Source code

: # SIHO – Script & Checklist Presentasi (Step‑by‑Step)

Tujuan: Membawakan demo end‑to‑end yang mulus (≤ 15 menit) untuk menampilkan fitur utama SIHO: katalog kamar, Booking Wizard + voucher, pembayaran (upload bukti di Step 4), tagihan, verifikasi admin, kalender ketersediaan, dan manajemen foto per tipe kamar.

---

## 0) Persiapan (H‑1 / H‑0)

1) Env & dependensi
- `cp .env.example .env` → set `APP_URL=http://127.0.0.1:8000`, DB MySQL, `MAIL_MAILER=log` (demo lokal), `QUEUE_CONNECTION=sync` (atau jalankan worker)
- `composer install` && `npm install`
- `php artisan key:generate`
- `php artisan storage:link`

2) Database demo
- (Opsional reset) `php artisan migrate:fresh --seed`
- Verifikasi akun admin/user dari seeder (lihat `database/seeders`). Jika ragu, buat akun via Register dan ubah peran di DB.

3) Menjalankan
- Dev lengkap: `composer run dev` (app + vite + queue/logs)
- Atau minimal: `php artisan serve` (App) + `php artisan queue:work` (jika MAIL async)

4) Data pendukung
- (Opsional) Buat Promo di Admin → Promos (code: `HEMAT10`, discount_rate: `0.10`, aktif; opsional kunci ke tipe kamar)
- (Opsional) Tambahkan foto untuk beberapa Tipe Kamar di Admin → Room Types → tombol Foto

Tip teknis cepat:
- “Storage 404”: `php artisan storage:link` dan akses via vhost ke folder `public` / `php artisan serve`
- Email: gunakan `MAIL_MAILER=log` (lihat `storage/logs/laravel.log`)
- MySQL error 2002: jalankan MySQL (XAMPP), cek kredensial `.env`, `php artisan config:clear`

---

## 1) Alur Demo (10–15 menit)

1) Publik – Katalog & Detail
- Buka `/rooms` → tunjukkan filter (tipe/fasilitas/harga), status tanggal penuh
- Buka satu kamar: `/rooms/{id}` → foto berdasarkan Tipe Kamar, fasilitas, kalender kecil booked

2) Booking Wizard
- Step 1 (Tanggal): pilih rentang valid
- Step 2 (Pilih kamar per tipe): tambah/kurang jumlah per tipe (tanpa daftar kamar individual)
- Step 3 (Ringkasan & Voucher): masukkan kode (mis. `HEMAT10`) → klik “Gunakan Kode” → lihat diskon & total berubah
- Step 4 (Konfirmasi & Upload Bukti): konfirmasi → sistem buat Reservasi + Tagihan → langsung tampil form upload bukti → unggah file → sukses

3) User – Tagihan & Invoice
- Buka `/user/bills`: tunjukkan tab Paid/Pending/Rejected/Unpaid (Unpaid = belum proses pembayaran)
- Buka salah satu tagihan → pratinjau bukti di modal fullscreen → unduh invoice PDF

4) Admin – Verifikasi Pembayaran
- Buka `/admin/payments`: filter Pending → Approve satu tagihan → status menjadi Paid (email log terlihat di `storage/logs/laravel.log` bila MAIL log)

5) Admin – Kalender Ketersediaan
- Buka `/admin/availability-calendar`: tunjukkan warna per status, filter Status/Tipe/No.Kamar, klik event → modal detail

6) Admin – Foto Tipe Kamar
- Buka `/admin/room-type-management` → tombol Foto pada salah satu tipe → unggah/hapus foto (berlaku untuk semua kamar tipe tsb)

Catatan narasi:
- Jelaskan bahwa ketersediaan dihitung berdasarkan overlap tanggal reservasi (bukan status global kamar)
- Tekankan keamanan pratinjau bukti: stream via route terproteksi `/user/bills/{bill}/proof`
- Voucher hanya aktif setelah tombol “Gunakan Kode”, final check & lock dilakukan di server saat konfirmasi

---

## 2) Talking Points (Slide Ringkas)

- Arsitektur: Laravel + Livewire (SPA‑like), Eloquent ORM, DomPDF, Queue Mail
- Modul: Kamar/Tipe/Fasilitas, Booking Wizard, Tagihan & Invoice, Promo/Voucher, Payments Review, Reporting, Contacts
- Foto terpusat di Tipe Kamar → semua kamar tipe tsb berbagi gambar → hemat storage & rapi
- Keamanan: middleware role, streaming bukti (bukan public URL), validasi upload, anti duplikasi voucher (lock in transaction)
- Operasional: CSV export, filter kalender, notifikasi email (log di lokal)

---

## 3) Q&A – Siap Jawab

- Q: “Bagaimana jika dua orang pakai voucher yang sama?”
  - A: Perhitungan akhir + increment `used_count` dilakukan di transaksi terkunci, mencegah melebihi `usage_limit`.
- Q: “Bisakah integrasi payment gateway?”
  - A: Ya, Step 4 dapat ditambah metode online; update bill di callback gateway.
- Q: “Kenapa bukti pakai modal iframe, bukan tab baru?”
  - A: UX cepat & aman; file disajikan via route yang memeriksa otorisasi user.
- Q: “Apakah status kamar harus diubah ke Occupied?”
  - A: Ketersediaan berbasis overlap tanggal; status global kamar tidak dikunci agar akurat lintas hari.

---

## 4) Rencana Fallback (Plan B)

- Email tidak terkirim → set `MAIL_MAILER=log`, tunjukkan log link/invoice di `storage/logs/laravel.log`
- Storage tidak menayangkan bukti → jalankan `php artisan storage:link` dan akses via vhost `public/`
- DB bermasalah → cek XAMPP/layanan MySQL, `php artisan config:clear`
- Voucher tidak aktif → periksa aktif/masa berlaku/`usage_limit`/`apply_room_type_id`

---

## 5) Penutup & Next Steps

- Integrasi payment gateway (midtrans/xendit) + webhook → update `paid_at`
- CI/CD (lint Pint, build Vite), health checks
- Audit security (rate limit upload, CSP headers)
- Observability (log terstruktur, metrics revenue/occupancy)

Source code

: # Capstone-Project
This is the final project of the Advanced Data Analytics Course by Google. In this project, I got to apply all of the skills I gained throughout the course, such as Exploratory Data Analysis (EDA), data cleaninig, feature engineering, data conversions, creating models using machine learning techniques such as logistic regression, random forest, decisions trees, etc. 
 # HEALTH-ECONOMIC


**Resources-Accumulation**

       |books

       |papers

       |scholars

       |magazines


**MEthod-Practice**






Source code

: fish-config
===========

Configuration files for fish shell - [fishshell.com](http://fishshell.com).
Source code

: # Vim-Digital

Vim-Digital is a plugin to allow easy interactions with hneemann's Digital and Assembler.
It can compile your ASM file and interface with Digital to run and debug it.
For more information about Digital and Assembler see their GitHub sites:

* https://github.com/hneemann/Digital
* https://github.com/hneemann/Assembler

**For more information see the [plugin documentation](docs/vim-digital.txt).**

━━━━━━━━━━━━━━━━

Set down each entry above again exactly as it reads.

Source code

: # SIHO – Script & Checklist Presentasi (Step‑by‑Step)

Tujuan: Membawakan demo end‑to‑end yang mulus (≤ 15 menit) untuk menampilkan fitur utama SIHO: katalog kamar, Booking Wizard + voucher, pembayaran (upload bukti di Step 4), tagihan, verifikasi admin, kalender ketersediaan, dan manajemen foto per tipe kamar.

---

## 0) Persiapan (H‑1 / H‑0)

1) Env & dependensi
- `cp .env.example .env` → set `APP_URL=http://127.0.0.1:8000`, DB MySQL, `MAIL_MAILER=log` (demo lokal), `QUEUE_CONNECTION=sync` (atau jalankan worker)
- `composer install` && `npm install`
- `php artisan key:generate`
- `php artisan storage:link`

2) Database demo
- (Opsional reset) `php artisan migrate:fresh --seed`
- Verifikasi akun admin/user dari seeder (lihat `database/seeders`). Jika ragu, buat akun via Register dan ubah peran di DB.

3) Menjalankan
- Dev lengkap: `composer run dev` (app + vite + queue/logs)
- Atau minimal: `php artisan serve` (App) + `php artisan queue:work` (jika MAIL async)

4) Data pendukung
- (Opsional) Buat Promo di Admin → Promos (code: `HEMAT10`, discount_rate: `0.10`, aktif; opsional kunci ke tipe kamar)
- (Opsional) Tambahkan foto untuk beberapa Tipe Kamar di Admin → Room Types → tombol Foto

Tip teknis cepat:
- “Storage 404”: `php artisan storage:link` dan akses via vhost ke folder `public` / `php artisan serve`
- Email: gunakan `MAIL_MAILER=log` (lihat `storage/logs/laravel.log`)
- MySQL error 2002: jalankan MySQL (XAMPP), cek kredensial `.env`, `php artisan config:clear`

---

## 1) Alur Demo (10–15 menit)

1) Publik – Katalog & Detail
- Buka `/rooms` → tunjukkan filter (tipe/fasilitas/harga), status tanggal penuh
- Buka satu kamar: `/rooms/{id}` → foto berdasarkan Tipe Kamar, fasilitas, kalender kecil booked

2) Booking Wizard
- Step 1 (Tanggal): pilih rentang valid
- Step 2 (Pilih kamar per tipe): tambah/kurang jumlah per tipe (tanpa daftar kamar individual)
- Step 3 (Ringkasan & Voucher): masukkan kode (mis. `HEMAT10`) → klik “Gunakan Kode” → lihat diskon & total berubah
- Step 4 (Konfirmasi & Upload Bukti): konfirmasi → sistem buat Reservasi + Tagihan → langsung tampil form upload bukti → unggah file → sukses

3) User – Tagihan & Invoice
- Buka `/user/bills`: tunjukkan tab Paid/Pending/Rejected/Unpaid (Unpaid = belum proses pembayaran)
- Buka salah satu tagihan → pratinjau bukti di modal fullscreen → unduh invoice PDF

4) Admin – Verifikasi Pembayaran
- Buka `/admin/payments`: filter Pending → Approve satu tagihan → status menjadi Paid (email log terlihat di `storage/logs/laravel.log` bila MAIL log)

5) Admin – Kalender Ketersediaan
- Buka `/admin/availability-calendar`: tunjukkan warna per status, filter Status/Tipe/No.Kamar, klik event → modal detail

6) Admin – Foto Tipe Kamar
- Buka `/admin/room-type-management` → tombol Foto pada salah satu tipe → unggah/hapus foto (berlaku untuk semua kamar tipe tsb)

Catatan narasi:
- Jelaskan bahwa ketersediaan dihitung berdasarkan overlap tanggal reservasi (bukan status global kamar)
- Tekankan keamanan pratinjau bukti: stream via route terproteksi `/user/bills/{bill}/proof`
- Voucher hanya aktif setelah tombol “Gunakan Kode”, final check & lock dilakukan di server saat konfirmasi

---

## 2) Talking Points (Slide Ringkas)

- Arsitektur: Laravel + Livewire (SPA‑like), Eloquent ORM, DomPDF, Queue Mail
- Modul: Kamar/Tipe/Fasilitas, Booking Wizard, Tagihan & Invoice, Promo/Voucher, Payments Review, Reporting, Contacts
- Foto terpusat di Tipe Kamar → semua kamar tipe tsb berbagi gambar → hemat storage & rapi
- Keamanan: middleware role, streaming bukti (bukan public URL), validasi upload, anti duplikasi voucher (lock in transaction)
- Operasional: CSV export, filter kalender, notifikasi email (log di lokal)

---

## 3) Q&A – Siap Jawab

- Q: “Bagaimana jika dua orang pakai voucher yang sama?”
  - A: Perhitungan akhir + increment `used_count` dilakukan di transaksi terkunci, mencegah melebihi `usage_limit`.
- Q: “Bisakah integrasi payment gateway?”
  - A: Ya, Step 4 dapat ditambah metode online; update bill di callback gateway.
- Q: “Kenapa bukti pakai modal iframe, bukan tab baru?”
  - A: UX cepat & aman; file disajikan via route yang memeriksa otorisasi user.
- Q: “Apakah status kamar harus diubah ke Occupied?”
  - A: Ketersediaan berbasis overlap tanggal; status global kamar tidak dikunci agar akurat lintas hari.

---

## 4) Rencana Fallback (Plan B)

- Email tidak terkirim → set `MAIL_MAILER=log`, tunjukkan log link/invoice di `storage/logs/laravel.log`
- Storage tidak menayangkan bukti → jalankan `php artisan storage:link` dan akses via vhost `public/`
- DB bermasalah → cek XAMPP/layanan MySQL, `php artisan config:clear`
- Voucher tidak aktif → periksa aktif/masa berlaku/`usage_limit`/`apply_room_type_id`

---

## 5) Penutup & Next Steps

- Integrasi payment gateway (midtrans/xendit) + webhook → update `paid_at`
- CI/CD (lint Pint, build Vite), health checks
- Audit security (rate limit upload, CSP headers)
- Observability (log terstruktur, metrics revenue/occupancy)

Source code

: # Capstone-Project
This is the final project of the Advanced Data Analytics Course by Google. In this project, I got to apply all of the skills I gained throughout the course, such as Exploratory Data Analysis (EDA), data cleaninig, feature engineering, data conversions, creating models using machine learning techniques such as logistic regression, random forest, decisions trees, etc. 
 # HEALTH-ECONOMIC


**Resources-Accumulation**

       |books

       |papers

       |scholars

       |magazines


**MEthod-Practice**






Source code

: fish-config
===========

Configuration files for fish shell - [fishshell.com](http://fishshell.com).
Source code

: # Vim-Digital

Vim-Digital is a plugin to allow easy interactions with hneemann's Digital and Assembler.
It can compile your ASM file and interface with Digital to run and debug it.
For more information about Digital and Assembler see their GitHub sites:

* https://github.com/hneemann/Digital
* https://github.com/hneemann/Assembler

**For more information see the [plugin documentation](docs/vim-digital.txt).**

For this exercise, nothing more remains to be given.